Anions activate the oxidation of indoleacetic Acid by peroxidases from tomato and other sources

Anionic peroxidase from tomato (Lycopersicon esculentum) fruit oxidized indoleacetic acid (IAA) slowly in the presence of Mn²⁺ and dichlorophenol in acetate buffers. The addition of certain anions to the reaction mixture increased the rate of oxidation. Phosphate was one of the effective anions and exerted maximal activation at 0.1 molar. The most effective activator of tomato peroxidase was nitrilotriacetate (NTA) at an optimum concentration of 60 micromolar.

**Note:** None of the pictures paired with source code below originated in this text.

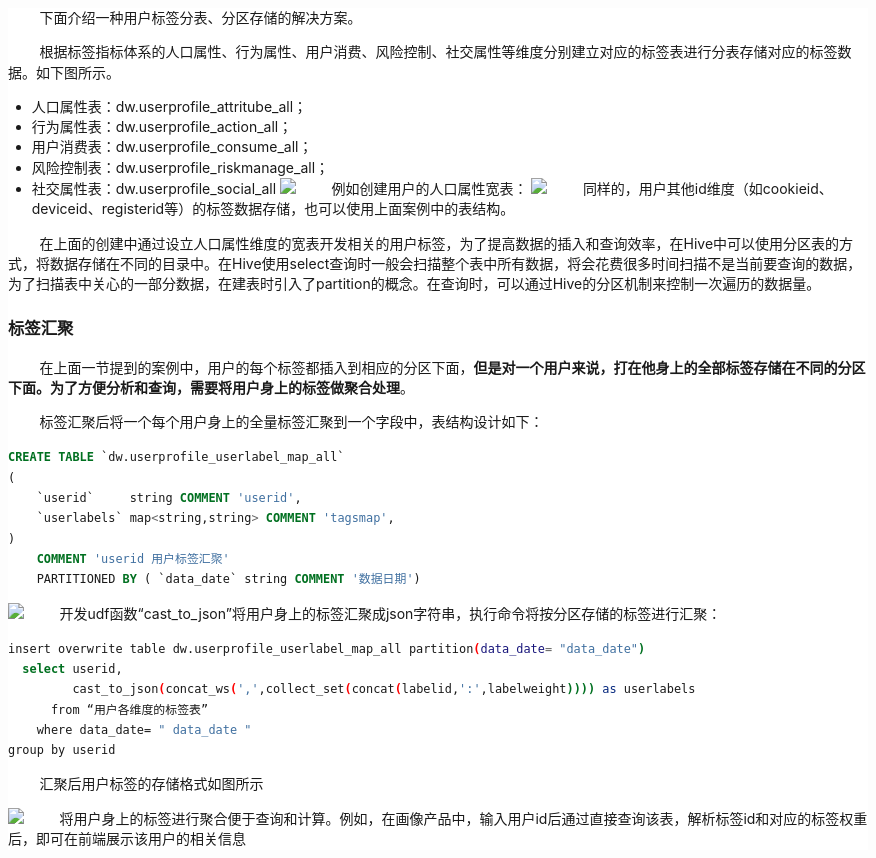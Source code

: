 &nbsp;&nbsp;&nbsp;&nbsp;&nbsp;&nbsp;&nbsp;&nbsp;下面介绍一种用户标签分表、分区存储的解决方案。

&nbsp;&nbsp;&nbsp;&nbsp;&nbsp;&nbsp;&nbsp;&nbsp;根据标签指标体系的人口属性、行为属性、用户消费、风险控制、社交属性等维度分别建立对应的标签表进行分表存储对应的标签数据。如下图所示。

 - 人口属性表：dw.userprofile_attritube_all；
 - 行为属性表：dw.userprofile_action_all；
 - 用户消费表：dw.userprofile_consume_all；
 - 风险控制表：dw.userprofile_riskmanage_all；
 - 社交属性表：dw.userprofile_social_all
![](https://img-blog.csdnimg.cn/20210221095119673.png?,type_ZmFuZ3poZW5naGVpdGk,shadow_10,text_aHR0cHM6Ly9ibG9nLmNzZG4ubmV0L3dlaXhpbl80NDMxODgzMA==,size_16,color_FFFFFF,t_70)
&nbsp;&nbsp;&nbsp;&nbsp;&nbsp;&nbsp;&nbsp;&nbsp;例如创建用户的人口属性宽表：
![](https://img-blog.csdnimg.cn/20210221095232181.png?,type_ZmFuZ3poZW5naGVpdGk,shadow_10,text_aHR0cHM6Ly9ibG9nLmNzZG4ubmV0L3dlaXhpbl80NDMxODgzMA==,size_16,color_FFFFFF,t_70)
&nbsp;&nbsp;&nbsp;&nbsp;&nbsp;&nbsp;&nbsp;&nbsp;同样的，用户其他id维度（如cookieid、deviceid、registerid等）的标签数据存储，也可以使用上面案例中的表结构。

&nbsp;&nbsp;&nbsp;&nbsp;&nbsp;&nbsp;&nbsp;&nbsp;在上面的创建中通过设立人口属性维度的宽表开发相关的用户标签，为了提高数据的插入和查询效率，在Hive中可以使用分区表的方式，将数据存储在不同的目录中。在Hive使用select查询时一般会扫描整个表中所有数据，将会花费很多时间扫描不是当前要查询的数据，为了扫描表中关心的一部分数据，在建表时引入了partition的概念。在查询时，可以通过Hive的分区机制来控制一次遍历的数据量。

### 标签汇聚
&nbsp;&nbsp;&nbsp;&nbsp;&nbsp;&nbsp;&nbsp;&nbsp;在上面一节提到的案例中，用户的每个标签都插入到相应的分区下面，**但是对一个用户来说，打在他身上的全部标签存储在不同的分区下面。为了方便分析和查询，需要将用户身上的标签做聚合处理**。

&nbsp;&nbsp;&nbsp;&nbsp;&nbsp;&nbsp;&nbsp;&nbsp;标签汇聚后将一个每个用户身上的全量标签汇聚到一个字段中，表结构设计如下：

```sql
CREATE TABLE `dw.userprofile_userlabel_map_all`
(
    `userid`     string COMMENT 'userid',
    `userlabels` map<string,string> COMMENT 'tagsmap',
)
    COMMENT 'userid 用户标签汇聚'
    PARTITIONED BY ( `data_date` string COMMENT '数据日期')

```

![](https://img-blog.csdnimg.cn/20210221095603141.png?,type_ZmFuZ3poZW5naGVpdGk,shadow_10,text_aHR0cHM6Ly9ibG9nLmNzZG4ubmV0L3dlaXhpbl80NDMxODgzMA==,size_16,color_FFFFFF,t_70)
&nbsp;&nbsp;&nbsp;&nbsp;&nbsp;&nbsp;&nbsp;&nbsp;开发udf函数“cast_to_json”将用户身上的标签汇聚成json字符串，执行命令将按分区存储的标签进行汇聚：

```bash
insert overwrite table dw.userprofile_userlabel_map_all partition(data_date= "data_date")  
  select userid,  
         cast_to_json(concat_ws(',',collect_set(concat(labelid,':',labelweight)))) as userlabels
      from “用户各维度的标签表” 
    where data_date= " data_date " 
group by userid
```
&nbsp;&nbsp;&nbsp;&nbsp;&nbsp;&nbsp;&nbsp;&nbsp;汇聚后用户标签的存储格式如图所示

![](https://img-blog.csdnimg.cn/20210221095731567.png?,type_ZmFuZ3poZW5naGVpdGk,shadow_10,text_aHR0cHM6Ly9ibG9nLmNzZG4ubmV0L3dlaXhpbl80NDMxODgzMA==,size_16,color_FFFFFF,t_70)
&nbsp;&nbsp;&nbsp;&nbsp;&nbsp;&nbsp;&nbsp;&nbsp;将用户身上的标签进行聚合便于查询和计算。例如，在画像产品中，输入用户id后通过直接查询该表，解析标签id和对应的标签权重后，即可在前端展示该用户的相关信息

Only 0.17 nanomolar peroxidase was needed to oxidize 0.1 micromole IAA/5 minutes in the presence of NTA compared to 650 nanomolar peroxidase for the same rate in the absence of NTA. Other effective anions were oxalate, pyrophosphate, malate, and citrate. Each activator exhibited an optimum concentration and higher concentrations were inhibitory. Anionic peroxidase from horseradish was activated by the same anions. A cationic peroxidase from horseradish and lactoperoxidase oxidized IAA in acetate buffer although anions activated these enzymes severalfold. Microperoxidase and other hematoporphrins also catalyzed IAA oxidation in the presence of anions. It is proposed that IAA oxidation by peroxidase may be important when vacuolar contents mix with peroxidase as during plant injury.